Quote, with no changes, the lines that run from the top of the material to the line with "java -cp /path/to/lib/jsoup-1.12.1.jar", both included.

--- --- ---

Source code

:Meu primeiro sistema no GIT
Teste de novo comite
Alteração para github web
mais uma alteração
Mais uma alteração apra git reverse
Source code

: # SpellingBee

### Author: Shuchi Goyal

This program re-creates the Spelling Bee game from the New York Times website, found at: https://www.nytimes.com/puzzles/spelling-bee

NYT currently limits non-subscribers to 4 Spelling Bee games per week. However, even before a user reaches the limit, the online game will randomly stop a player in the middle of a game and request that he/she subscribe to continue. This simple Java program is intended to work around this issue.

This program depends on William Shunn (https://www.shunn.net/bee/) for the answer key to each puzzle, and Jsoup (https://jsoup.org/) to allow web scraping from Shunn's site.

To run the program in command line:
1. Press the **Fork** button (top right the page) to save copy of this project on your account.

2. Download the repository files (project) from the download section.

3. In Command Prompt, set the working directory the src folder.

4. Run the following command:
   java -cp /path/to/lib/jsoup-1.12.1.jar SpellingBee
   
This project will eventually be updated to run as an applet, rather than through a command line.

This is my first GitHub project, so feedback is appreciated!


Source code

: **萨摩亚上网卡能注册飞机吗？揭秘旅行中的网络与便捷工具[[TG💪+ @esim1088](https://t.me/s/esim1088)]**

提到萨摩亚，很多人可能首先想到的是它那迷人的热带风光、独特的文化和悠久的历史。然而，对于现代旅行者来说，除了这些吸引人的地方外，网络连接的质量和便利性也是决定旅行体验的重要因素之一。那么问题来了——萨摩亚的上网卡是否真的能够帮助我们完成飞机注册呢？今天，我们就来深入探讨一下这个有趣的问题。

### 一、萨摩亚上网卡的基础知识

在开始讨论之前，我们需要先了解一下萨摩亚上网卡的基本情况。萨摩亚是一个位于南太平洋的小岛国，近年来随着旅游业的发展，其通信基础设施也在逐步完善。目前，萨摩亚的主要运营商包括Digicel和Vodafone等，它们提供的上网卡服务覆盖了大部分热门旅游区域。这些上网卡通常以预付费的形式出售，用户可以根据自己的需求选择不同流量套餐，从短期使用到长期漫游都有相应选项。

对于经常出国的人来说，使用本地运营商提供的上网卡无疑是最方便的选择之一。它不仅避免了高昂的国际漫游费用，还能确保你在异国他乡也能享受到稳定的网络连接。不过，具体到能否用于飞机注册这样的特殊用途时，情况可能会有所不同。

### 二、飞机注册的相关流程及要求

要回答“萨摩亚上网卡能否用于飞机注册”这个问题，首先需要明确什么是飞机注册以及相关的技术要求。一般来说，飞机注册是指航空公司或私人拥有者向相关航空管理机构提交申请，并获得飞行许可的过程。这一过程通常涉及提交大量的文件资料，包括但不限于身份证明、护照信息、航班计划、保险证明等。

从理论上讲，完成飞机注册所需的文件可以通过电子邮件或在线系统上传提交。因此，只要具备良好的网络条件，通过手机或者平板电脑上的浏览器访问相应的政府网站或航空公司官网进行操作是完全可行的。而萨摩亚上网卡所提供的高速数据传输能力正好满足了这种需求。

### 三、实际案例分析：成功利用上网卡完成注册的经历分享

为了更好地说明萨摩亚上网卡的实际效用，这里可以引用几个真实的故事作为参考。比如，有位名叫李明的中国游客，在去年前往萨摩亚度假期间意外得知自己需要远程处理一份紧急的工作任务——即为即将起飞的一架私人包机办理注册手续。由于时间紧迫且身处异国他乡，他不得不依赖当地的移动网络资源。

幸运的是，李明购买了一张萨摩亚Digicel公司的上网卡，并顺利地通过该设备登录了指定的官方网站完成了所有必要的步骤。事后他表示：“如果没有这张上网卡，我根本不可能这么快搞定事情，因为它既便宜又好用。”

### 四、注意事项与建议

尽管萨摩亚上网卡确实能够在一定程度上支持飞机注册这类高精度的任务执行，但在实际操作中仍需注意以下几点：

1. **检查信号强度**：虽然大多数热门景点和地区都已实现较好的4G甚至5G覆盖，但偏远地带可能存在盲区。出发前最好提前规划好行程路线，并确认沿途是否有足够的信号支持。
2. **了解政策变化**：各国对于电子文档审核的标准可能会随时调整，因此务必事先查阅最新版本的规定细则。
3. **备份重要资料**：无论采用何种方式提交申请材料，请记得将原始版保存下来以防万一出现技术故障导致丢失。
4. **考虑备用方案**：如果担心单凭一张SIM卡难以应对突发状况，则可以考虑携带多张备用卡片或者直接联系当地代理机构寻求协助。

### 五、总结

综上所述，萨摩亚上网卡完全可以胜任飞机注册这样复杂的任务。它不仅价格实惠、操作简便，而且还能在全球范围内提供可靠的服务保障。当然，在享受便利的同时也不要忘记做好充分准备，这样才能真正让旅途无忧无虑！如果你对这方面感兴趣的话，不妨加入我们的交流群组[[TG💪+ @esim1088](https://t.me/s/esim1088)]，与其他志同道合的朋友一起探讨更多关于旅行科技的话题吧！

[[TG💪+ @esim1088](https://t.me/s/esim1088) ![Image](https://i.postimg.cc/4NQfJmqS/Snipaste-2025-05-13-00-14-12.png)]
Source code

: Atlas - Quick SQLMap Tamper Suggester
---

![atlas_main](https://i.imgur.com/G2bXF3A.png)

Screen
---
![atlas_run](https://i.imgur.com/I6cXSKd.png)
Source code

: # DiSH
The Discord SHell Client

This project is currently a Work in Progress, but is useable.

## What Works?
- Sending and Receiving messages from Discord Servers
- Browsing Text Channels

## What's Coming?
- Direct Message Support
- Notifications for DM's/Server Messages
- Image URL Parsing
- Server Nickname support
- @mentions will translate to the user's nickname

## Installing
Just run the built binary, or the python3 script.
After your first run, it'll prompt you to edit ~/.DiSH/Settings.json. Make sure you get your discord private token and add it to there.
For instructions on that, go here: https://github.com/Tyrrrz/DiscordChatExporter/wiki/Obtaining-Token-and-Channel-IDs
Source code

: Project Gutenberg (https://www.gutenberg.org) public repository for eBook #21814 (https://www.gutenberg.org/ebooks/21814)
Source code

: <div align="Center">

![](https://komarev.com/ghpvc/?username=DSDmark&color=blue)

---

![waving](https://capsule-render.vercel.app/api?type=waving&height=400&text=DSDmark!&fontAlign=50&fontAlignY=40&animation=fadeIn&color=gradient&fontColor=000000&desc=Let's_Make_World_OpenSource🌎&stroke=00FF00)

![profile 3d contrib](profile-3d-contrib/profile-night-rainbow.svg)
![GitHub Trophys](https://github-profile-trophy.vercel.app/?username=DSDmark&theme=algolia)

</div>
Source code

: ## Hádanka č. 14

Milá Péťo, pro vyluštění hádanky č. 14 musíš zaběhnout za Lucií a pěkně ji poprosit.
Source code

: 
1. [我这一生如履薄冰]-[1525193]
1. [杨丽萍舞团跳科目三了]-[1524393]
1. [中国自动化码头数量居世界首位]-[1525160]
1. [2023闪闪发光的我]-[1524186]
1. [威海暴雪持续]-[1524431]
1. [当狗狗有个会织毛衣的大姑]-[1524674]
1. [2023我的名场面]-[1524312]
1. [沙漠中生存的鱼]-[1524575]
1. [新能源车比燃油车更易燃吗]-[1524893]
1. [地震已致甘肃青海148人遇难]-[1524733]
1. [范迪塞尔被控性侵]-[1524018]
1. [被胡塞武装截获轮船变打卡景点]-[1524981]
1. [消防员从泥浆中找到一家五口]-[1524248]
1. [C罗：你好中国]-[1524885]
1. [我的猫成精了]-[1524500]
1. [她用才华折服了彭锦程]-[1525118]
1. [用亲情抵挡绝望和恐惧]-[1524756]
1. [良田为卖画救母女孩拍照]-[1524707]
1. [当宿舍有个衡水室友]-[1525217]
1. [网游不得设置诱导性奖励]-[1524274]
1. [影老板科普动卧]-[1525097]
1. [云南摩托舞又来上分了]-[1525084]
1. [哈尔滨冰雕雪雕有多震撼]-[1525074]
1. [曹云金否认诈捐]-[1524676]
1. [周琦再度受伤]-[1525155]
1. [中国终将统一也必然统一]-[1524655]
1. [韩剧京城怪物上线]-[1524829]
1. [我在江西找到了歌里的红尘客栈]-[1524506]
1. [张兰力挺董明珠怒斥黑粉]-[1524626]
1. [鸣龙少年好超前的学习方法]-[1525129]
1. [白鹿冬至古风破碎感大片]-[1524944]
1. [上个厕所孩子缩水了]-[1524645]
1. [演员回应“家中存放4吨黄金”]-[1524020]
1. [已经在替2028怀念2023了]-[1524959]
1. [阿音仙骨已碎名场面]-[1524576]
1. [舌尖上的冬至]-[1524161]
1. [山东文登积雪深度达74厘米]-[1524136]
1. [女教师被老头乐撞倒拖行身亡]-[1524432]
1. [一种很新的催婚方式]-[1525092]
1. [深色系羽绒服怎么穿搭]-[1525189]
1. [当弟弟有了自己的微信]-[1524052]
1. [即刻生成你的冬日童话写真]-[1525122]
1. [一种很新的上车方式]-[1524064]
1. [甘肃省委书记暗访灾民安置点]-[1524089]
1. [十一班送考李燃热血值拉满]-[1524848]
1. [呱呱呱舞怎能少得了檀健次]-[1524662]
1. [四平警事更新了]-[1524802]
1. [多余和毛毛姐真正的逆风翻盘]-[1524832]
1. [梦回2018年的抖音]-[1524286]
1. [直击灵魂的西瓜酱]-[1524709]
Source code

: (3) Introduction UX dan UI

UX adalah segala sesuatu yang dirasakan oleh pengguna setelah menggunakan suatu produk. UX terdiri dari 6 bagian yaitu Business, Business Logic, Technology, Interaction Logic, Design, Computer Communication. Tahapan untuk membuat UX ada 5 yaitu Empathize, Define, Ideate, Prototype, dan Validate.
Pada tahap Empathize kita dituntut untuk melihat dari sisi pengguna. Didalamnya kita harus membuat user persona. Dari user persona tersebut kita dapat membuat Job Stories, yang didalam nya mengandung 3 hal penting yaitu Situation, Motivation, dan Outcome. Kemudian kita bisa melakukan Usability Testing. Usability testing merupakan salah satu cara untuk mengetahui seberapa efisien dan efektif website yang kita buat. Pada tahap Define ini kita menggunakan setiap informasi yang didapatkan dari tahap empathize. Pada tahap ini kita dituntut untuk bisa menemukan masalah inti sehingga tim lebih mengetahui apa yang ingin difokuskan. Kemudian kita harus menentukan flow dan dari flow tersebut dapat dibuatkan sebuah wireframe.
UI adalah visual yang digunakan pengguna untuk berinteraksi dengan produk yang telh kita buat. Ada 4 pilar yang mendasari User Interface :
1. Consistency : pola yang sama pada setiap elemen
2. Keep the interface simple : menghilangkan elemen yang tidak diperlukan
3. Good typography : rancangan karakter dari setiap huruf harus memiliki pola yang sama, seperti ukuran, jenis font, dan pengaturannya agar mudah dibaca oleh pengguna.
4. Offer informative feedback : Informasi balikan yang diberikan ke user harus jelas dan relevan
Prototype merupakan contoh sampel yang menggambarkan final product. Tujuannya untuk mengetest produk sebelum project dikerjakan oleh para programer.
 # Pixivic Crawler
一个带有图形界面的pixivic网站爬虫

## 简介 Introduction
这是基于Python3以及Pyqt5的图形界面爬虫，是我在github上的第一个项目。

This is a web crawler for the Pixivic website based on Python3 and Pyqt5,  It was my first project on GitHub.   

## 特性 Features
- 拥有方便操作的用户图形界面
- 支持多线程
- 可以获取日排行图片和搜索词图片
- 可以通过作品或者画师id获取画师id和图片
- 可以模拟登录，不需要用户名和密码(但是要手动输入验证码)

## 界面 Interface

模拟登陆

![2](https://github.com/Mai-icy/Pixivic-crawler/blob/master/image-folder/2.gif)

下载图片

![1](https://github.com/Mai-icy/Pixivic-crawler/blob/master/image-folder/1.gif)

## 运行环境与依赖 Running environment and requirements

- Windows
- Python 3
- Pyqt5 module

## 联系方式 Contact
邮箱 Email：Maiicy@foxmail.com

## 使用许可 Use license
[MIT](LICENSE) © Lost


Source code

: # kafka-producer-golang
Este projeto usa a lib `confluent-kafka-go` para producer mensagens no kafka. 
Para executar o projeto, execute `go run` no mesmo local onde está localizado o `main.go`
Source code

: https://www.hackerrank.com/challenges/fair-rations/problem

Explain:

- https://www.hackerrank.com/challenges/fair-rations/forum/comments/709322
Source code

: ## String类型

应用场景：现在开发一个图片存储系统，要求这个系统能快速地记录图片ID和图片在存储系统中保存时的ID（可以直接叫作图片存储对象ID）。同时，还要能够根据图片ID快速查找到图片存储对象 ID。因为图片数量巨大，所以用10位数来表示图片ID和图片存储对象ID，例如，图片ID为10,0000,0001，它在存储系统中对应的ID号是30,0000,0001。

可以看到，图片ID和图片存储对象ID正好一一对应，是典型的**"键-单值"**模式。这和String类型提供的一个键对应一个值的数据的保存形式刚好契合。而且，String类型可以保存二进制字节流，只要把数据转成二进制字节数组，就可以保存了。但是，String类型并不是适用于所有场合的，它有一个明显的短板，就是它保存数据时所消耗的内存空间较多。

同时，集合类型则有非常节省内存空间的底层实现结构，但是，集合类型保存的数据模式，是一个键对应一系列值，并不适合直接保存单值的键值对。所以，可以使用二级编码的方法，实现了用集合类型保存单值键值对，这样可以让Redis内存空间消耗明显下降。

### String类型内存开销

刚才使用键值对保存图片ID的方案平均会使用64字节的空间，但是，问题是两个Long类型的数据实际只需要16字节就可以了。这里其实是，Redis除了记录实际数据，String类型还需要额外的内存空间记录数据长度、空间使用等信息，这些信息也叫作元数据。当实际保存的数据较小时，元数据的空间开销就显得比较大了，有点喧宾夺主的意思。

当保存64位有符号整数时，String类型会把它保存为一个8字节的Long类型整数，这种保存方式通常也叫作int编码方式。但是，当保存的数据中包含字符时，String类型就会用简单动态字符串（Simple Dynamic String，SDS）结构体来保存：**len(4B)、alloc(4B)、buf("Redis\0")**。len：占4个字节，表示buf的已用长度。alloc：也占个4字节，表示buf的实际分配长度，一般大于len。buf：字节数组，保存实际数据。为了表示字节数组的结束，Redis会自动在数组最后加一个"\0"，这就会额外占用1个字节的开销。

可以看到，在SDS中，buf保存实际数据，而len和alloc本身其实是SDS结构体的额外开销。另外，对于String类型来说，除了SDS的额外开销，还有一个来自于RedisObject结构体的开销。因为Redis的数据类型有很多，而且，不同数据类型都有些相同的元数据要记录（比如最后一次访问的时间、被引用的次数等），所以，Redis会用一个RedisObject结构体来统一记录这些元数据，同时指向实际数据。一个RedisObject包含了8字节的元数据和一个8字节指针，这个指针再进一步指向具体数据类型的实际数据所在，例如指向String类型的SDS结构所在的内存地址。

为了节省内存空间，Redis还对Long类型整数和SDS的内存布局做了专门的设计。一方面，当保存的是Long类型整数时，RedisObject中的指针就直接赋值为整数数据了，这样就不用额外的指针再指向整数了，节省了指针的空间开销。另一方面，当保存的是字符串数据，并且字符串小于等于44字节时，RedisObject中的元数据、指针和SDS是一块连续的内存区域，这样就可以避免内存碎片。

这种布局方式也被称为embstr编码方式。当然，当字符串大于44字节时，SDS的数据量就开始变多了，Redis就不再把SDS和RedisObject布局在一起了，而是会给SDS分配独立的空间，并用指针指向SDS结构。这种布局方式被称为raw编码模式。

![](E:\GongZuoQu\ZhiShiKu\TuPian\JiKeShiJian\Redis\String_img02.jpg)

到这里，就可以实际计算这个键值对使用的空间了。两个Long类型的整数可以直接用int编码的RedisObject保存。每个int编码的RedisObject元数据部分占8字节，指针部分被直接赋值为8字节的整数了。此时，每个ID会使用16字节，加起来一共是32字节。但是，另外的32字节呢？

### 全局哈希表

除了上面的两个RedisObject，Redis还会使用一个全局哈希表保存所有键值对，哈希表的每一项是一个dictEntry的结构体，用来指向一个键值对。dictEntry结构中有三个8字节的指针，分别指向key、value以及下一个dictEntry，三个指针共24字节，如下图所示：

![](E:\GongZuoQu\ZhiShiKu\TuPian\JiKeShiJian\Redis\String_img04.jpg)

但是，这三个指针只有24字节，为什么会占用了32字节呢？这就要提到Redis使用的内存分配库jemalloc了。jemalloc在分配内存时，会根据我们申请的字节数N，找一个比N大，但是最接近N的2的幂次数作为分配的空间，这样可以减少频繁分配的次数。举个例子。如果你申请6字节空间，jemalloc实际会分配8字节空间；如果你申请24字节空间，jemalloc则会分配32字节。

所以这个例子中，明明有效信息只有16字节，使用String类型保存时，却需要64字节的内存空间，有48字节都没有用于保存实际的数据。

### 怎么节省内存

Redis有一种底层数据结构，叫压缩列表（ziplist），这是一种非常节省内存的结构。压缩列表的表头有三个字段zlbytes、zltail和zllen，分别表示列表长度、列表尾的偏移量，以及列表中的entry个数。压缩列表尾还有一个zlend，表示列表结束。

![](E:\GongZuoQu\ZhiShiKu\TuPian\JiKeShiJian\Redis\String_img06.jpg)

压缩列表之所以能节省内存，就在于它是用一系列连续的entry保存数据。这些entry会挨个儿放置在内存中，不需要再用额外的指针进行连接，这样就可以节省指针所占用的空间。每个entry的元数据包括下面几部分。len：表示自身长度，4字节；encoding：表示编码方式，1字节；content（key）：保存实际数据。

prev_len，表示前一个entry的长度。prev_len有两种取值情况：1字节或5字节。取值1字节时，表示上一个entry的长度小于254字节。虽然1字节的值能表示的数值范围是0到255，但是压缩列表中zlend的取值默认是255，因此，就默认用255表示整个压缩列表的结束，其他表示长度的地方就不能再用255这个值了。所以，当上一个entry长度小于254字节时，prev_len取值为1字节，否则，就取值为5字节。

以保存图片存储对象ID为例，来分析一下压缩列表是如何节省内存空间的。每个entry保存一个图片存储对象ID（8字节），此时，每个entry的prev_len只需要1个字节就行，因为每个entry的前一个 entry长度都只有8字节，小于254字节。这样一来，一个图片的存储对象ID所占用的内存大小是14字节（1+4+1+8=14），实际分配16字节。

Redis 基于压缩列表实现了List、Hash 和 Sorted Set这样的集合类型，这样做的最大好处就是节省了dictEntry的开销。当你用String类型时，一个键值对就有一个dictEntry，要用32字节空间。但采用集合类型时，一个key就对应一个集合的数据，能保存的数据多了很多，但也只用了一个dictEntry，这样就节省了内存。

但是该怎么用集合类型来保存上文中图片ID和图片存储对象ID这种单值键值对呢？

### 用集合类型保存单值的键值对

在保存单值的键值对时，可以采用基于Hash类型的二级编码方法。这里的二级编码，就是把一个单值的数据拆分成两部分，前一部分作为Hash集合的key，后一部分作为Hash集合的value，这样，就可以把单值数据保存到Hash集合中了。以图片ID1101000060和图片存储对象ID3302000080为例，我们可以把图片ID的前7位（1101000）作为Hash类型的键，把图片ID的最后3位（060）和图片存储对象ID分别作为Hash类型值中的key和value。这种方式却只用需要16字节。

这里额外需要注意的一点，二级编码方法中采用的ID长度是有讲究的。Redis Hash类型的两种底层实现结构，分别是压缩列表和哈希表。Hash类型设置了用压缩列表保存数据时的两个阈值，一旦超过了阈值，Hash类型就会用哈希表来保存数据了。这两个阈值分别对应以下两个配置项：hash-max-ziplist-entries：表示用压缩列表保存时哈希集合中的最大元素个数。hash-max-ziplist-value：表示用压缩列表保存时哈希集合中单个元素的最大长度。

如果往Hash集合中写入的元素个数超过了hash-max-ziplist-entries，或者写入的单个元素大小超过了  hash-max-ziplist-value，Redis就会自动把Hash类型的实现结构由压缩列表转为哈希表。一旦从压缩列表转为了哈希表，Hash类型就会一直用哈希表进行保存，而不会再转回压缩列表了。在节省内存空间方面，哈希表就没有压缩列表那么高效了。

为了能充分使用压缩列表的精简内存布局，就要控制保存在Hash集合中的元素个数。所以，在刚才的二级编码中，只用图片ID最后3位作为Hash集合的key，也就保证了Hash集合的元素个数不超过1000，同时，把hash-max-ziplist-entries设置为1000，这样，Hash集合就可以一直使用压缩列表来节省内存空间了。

--- --- ---

### Answer
Source code

:Meu primeiro sistema no GIT
Teste de novo comite
Alteração para github web
mais uma alteração
Mais uma alteração apra git reverse
Source code

: # SpellingBee

### Author: Shuchi Goyal

This program re-creates the Spelling Bee game from the New York Times website, found at: https://www.nytimes.com/puzzles/spelling-bee

NYT currently limits non-subscribers to 4 Spelling Bee games per week. However, even before a user reaches the limit, the online game will randomly stop a player in the middle of a game and request that he/she subscribe to continue. This simple Java program is intended to work around this issue.

This program depends on William Shunn (https://www.shunn.net/bee/) for the answer key to each puzzle, and Jsoup (https://jsoup.org/) to allow web scraping from Shunn's site.

To run the program in command line:
1. Press the **Fork** button (top right the page) to save copy of this project on your account.

2. Download the repository files (project) from the download section.

3. In Command Prompt, set the working directory the src folder.

4. Run the following command:
   java -cp /path/to/lib/jsoup-1.12.1.jar SpellingBee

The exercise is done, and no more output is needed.